The power of knowing who you are - theunderargument.com

___The power of knowing who you are

The power of knowing who you are - theunderargument.com

It’s taken me my whole life to really work out who I am, who I really want to be. My grandparents on my father’s side immigrated to the UK from the Caribbean during the Windrush and from that point on integrated fully into ‘British’ (read, white!) culture.

I was brought up in the north of England in a predominantly white town and only knew two other brown girls through the entirety of my schooling. Race wasn’t discussed at home which on the one hand seems wonderful and idyllic, on the other, I never really understood who I was, what made me different and powerful. I didn't know that my lived experience would be different from that of my peers. It meant I didn’t have the fire in my belly to promote change and inclusion. Until now that is!

Oddly, despite being the most immediate thing many would notice about me, being brown simply didn’t form part of my identity for much of my childhood and adolescence. I knew I didn’t look the same as those around me but the impact of that felt unimportant. My father, an accomplished surgeon and my mum an NHS nurse of over 30 years, both had felt the pain of being a mixed-race couple in the 80s and they had worked hard to provide a home where we were all safe from that sadness. I was allowed to flourish. I was clever, happy, capable.

It was only when I moved from home, making my own way through the world and more importantly, started dating that the way I look started to feel important. The combination of becoming a woman and realising you have been living a fraction of your identity was a total shock.

There was an uncertainty about how I was viewed – my wild curls, brown skin and very formal education all suddenly felt juxtaposed. I had to read and consume and ask questions about the most basic parts of black culture. Why had I never had my hair braided, did my Grandma have options on police brutality, would I be fetishized or would I even be attractive at all? My face and body didn’t feel my own. That combined with long undiagnosed high-functioning depression, made my mind a battleground. I was constantly trying to understand where I came from, who I was, who I am and who I will be.

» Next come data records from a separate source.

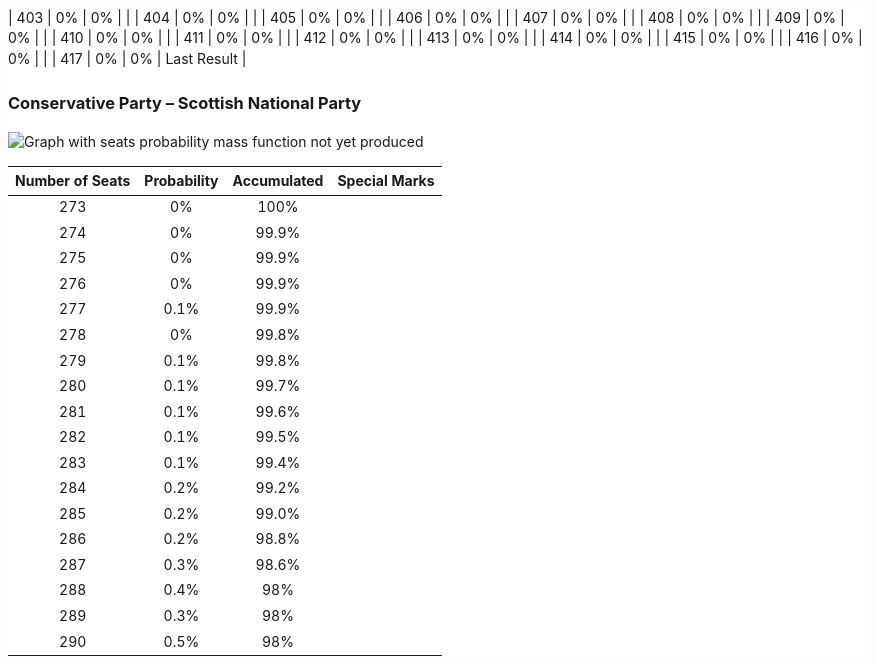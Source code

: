 | 403 | 0% | 0% |  |
| 404 | 0% | 0% |  |
| 405 | 0% | 0% |  |
| 406 | 0% | 0% |  |
| 407 | 0% | 0% |  |
| 408 | 0% | 0% |  |
| 409 | 0% | 0% |  |
| 410 | 0% | 0% |  |
| 411 | 0% | 0% |  |
| 412 | 0% | 0% |  |
| 413 | 0% | 0% |  |
| 414 | 0% | 0% |  |
| 415 | 0% | 0% |  |
| 416 | 0% | 0% |  |
| 417 | 0% | 0% | Last Result |

### Conservative Party – Scottish National Party

![Graph with seats probability mass function not yet produced](2022-06-24-Opinium-coalitions-seats-pmf-con–snp.png "Seats Probability Mass Function")

| Number of Seats | Probability | Accumulated | Special Marks |
|:---------------:|:-----------:|:-----------:|:-------------:|
| 273 | 0% | 100% |  |
| 274 | 0% | 99.9% |  |
| 275 | 0% | 99.9% |  |
| 276 | 0% | 99.9% |  |
| 277 | 0.1% | 99.9% |  |
| 278 | 0% | 99.8% |  |
| 279 | 0.1% | 99.8% |  |
| 280 | 0.1% | 99.7% |  |
| 281 | 0.1% | 99.6% |  |
| 282 | 0.1% | 99.5% |  |
| 283 | 0.1% | 99.4% |  |
| 284 | 0.2% | 99.2% |  |
| 285 | 0.2% | 99.0% |  |
| 286 | 0.2% | 98.8% |  |
| 287 | 0.3% | 98.6% |  |
| 288 | 0.4% | 98% |  |
| 289 | 0.3% | 98% |  |
| 290 | 0.5% | 98% |  |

As I’ve passed through my 20s I’ve consumed and shared and sought counsel from friends, family or strangers on the internet! My body has changed as I’ve grown mentally and that too played into the unknowns of who I was meant to be. As a somewhat bookish teen and equally bookish adult I’ve never considered myself sexy or desirable. But as I’ve grown more confident in myself, both through being medicated now for several years, untold hours of therapy and support from those I love, I recognise there is sexiness in certainty. I am more certain of who I am now than ever before. I don’t look like everybody else, I don’t think like everybody else. I am in equal part who I was and who I want to be and that is okay.

I’m not all the way there yet, with accepting who I am, how I look, who I’ll become. But I’m getting there. I also know now that I’ve never had my hair braided as I don’t have the patience to sit in the chair for hours on end!